(Exercise inputs Opens)
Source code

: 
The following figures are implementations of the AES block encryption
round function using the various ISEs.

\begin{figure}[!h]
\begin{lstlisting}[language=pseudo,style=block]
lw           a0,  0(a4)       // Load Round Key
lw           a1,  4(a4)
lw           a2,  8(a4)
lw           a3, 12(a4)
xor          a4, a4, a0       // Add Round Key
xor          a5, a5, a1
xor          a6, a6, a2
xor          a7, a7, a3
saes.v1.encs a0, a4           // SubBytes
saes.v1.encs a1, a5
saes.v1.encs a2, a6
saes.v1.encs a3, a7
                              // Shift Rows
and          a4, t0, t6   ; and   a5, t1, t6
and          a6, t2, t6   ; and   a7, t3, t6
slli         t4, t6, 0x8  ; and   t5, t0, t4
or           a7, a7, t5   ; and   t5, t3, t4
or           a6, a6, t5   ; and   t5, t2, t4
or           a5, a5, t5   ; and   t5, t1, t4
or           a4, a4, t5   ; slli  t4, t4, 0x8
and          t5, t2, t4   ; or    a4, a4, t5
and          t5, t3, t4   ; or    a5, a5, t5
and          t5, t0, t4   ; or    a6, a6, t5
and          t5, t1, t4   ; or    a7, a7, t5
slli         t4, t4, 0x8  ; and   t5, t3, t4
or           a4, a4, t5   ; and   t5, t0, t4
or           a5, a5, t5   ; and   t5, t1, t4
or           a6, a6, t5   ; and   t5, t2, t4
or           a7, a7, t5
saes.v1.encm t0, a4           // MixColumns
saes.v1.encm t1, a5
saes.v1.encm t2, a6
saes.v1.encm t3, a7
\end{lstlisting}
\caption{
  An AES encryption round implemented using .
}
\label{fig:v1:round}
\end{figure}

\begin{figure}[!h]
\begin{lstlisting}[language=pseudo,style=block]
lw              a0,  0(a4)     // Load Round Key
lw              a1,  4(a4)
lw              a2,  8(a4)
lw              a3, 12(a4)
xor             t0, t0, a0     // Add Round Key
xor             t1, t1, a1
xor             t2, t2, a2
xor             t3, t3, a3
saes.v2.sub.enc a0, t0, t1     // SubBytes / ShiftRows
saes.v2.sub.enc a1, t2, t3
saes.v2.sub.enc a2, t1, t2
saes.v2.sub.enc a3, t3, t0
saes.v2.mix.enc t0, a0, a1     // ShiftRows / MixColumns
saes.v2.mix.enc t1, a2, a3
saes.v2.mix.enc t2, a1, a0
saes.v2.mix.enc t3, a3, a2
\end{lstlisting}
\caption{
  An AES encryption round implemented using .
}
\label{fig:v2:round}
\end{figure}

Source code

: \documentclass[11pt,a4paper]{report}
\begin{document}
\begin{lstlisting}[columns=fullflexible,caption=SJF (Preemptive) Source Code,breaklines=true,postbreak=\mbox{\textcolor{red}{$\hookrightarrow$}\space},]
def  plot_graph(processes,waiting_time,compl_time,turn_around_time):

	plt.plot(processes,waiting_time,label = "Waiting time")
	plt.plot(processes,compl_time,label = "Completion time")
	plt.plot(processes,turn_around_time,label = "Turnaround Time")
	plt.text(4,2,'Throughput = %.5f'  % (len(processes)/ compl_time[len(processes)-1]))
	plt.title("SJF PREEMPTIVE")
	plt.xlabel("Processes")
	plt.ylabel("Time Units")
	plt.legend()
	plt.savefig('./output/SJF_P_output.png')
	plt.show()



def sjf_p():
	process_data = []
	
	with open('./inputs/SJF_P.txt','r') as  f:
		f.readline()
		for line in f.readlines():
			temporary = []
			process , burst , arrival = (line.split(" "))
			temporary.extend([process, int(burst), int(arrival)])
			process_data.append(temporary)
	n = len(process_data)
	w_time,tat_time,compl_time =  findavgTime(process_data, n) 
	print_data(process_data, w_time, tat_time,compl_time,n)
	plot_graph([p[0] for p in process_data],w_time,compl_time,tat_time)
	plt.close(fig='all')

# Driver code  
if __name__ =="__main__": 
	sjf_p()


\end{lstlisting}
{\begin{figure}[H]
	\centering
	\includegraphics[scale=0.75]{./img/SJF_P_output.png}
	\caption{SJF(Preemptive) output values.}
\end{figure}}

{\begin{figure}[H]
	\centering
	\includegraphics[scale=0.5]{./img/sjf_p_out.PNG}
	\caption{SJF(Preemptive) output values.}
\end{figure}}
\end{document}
(Exercise inputs Closes)
[Action item] Return all lines of the data in which the string "scale" appears.

[Result of this task]
	\includegraphics[scale=0.75]{./img/SJF_P_output.png}
	\includegraphics[scale=0.5]{./img/sjf_p_out.PNG}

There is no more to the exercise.